Therefore to provide adequate care to raise a child needs both time and money. In regards to the latter, men have traditionally had more access to financial resources in patriarchal cultures such as our own (CON round 1)
- First CON says men are better suited to be parents because they have more money which of course is irrelevant, then CON says actions buying clothes involves aspects of psychology. What's missing here? The evidence that men have any of these aspects in greater psychological tendencies perhaps?
Also buying clothes for children really isn't all that indicative of avidly raising a child. You can buy a red shirt and not a blue one and still be a good parent
Therefore, my opponent's suggestion that managing financial resources has nothing to do with parents' psychology is simply untrue.
- OBJECTION, CON uses the straw man logical fallacy, an intentionally misrepresented proposition that is set up because it is easier to defeat than an opponent's real argument. let's revisit round 1:
In regards to the latter, men have traditionally had more access to financial resources in patriarchal cultures such as our own. (CON round 1)
- And my round 2 response:
CON seems to be arguing whether men or women are better suited to raise children regarding things like "financial resources and patriarchal cultures," which has nothing to do with whether they are psychologically better suited, a mistake on his part. (PRO round 2)
- CON has shown no evidence that men are better at managing resources than women
- In fact, research shows that women are generally better at managing financial resources than men.

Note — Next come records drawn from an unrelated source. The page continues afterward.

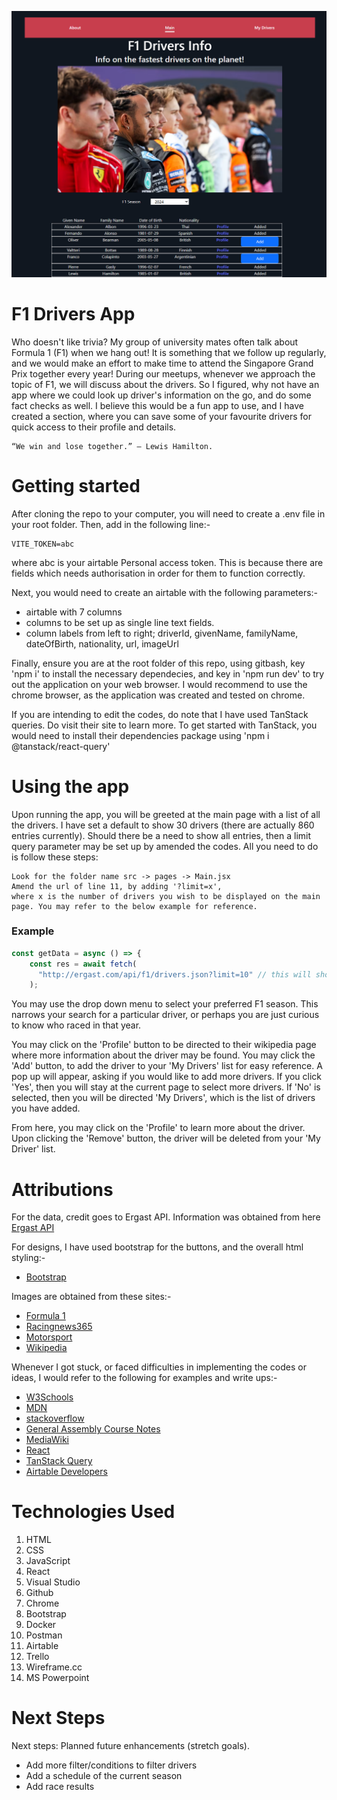 ![app screenshot](F1_Driver_app_ss.png)

# F1 Drivers App

Who doesn't like trivia? My group of university mates often talk about Formula 1 (F1) when we hang out! It is something that we follow up regularly, and we would make an effort to make time to attend the Singapore Grand Prix together every year! During our meetups, whenever we approach the topic of F1, we will discuss about the drivers. So I figured, why not have an app where we could look up driver's information on the go, and do some fact checks as well. I believe this would be a fun app to use, and I have created a section, where you can save some of your favourite drivers for quick access to their profile and details.

```
“We win and lose together.” – Lewis Hamilton.
```

# Getting started

After cloning the repo to your computer, you will need to create a .env file in your root folder. Then, add in the following line:-

```
VITE_TOKEN=abc
```

where abc is your airtable Personal access token. This is because there are fields which needs authorisation in order for them to function correctly.

Next, you would need to create an airtable with the following parameters:-

- airtable with 7 columns
- columns to be set up as single line text fields.
- column labels from left to right; driverId, givenName, familyName, dateOfBirth, nationality, url, imageUrl

Finally, ensure you are at the root folder of this repo, using gitbash, key 'npm i' to install the necessary dependecies, and key in 'npm run dev' to try out the application on your web browser. I would recommend to use the chrome browser, as the application was created and tested on chrome.

If you are intending to edit the codes, do note that I have used TanStack queries. Do visit their site to learn more. To get started with TanStack, you would need to install their dependencies package using 'npm i @tanstack/react-query'

# Using the app

Upon running the app, you will be greeted at the main page with a list of all the drivers. I have set a default to show 30 drivers (there are actually 860 entries currently). Should there be a need to show all entries, then a limit query parameter may be set up by amended the codes. All you need to do is follow these steps:

```
Look for the folder name src -> pages -> Main.jsx
Amend the url of line 11, by adding '?limit=x',
where x is the number of drivers you wish to be displayed on the main page. You may refer to the below example for reference.
```

### Example

```javascript
const getData = async () => {
    const res = await fetch(
      "http://ergast.com/api/f1/drivers.json?limit=10" // this will show 10 drivers only at the main page
    );
```

You may use the drop down menu to select your preferred F1 season. This narrows your search for a particular driver, or perhaps you are just curious to know who raced in that year.

You may click on the 'Profile' button to be directed to their wikipedia page where more information about the driver may be found. You may click the 'Add' button, to add the driver to your 'My Drivers' list for easy reference. A pop up will appear, asking if you would like to add more drivers. If you click 'Yes', then you will stay at the current page to select more drivers. If 'No' is selected, then you will be directed 'My Drivers', which is the list of drivers you have added.

From here, you may click on the 'Profile' to learn more about the driver. Upon clicking the 'Remove' button, the driver will be deleted from your 'My Driver' list.

# Attributions

For the data, credit goes to Ergast API. Information was obtained from here [Ergast API](https://documenter.getpostman.com/view/11586746/SztEa7bL#intro)

For designs, I have used bootstrap for the buttons, and the overall html styling:-

- [Bootstrap](https://getbootstrap.com/)

Images are obtained from these sites:-

- [Formula 1](https://www.formula1.com/en/latest/article/driver-of-the-day-2024.1I7A0iPl3nMaXyPIeFVFLZ)
- [Racingnews365](https://racingnews365.com/schedule-for-the-f1-2022-singapore-grand-prix)
- [Motorsport](https://www.motorsport.com/)
- [Wikipedia](https://en.wikipedia.org)

Whenever I got stuck, or faced difficulties in implementing the codes or ideas, I would refer to the following for examples and write ups:-

- [W3Schools](https://www.w3schools.com/)
- [MDN](https://developer.mozilla.org/en-US/)
- [stackoverflow](https://stackoverflow.com/)
- [General Assembly Course Notes](https://generalassemb.ly/)
- [MediaWiki](https://www.mediawiki.org/wiki/API:Query)
- [React](https://react.dev/learn)
- [TanStack Query](https://tanstack.com/query/latest)
- [Airtable Developers](https://airtable.com/developers)

# Technologies Used

1. HTML
1. CSS
1. JavaScript
1. React
1. Visual Studio
1. Github
1. Chrome
1. Bootstrap
1. Docker
1. Postman
1. Airtable
1. Trello
1. Wireframe.cc
1. MS Powerpoint

# Next Steps

Next steps: Planned future enhancements (stretch goals).

- Add more filter/conditions to filter drivers
- Add a schedule of the current season
- Add race results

Compared to men, women tend to be more cautious. Women are a bit more considered in their approach when taking risks and when profiled, tend to be more risk averse. Women weigh up pros and cons and are more thoughtful about potential costs. As a gender, women tend to take fewer risks and when this translates to managing money women are not as likely to lose their savings in risky, or higher risk, settings.
According to a recent BMO poll, men are more likely to get into debt. About 33 per cent of the male respondents had more than $100,000 in debt as opposed to only 22 per cent of women.
- While CON argues a strawman position, the argument they make of it is still incorrect. How amusing.
Several of the tasks, such as obtaining resources for the family, have traditionally been better performed by men than women.
But this gap doesn’t take into account the fact that on average, men work more hours than women. According to U.S. census data, men spend an average of 41.0 hours per week at their jobs, while women work an average of 36.3 hours per week.
Mothers with children younger than 18 were more likely than fathers to say they needed to reduce their work hours, felt like they couldn’t give full effort at work, and turned down a promotion because they were balancing work and parenting responsibilities.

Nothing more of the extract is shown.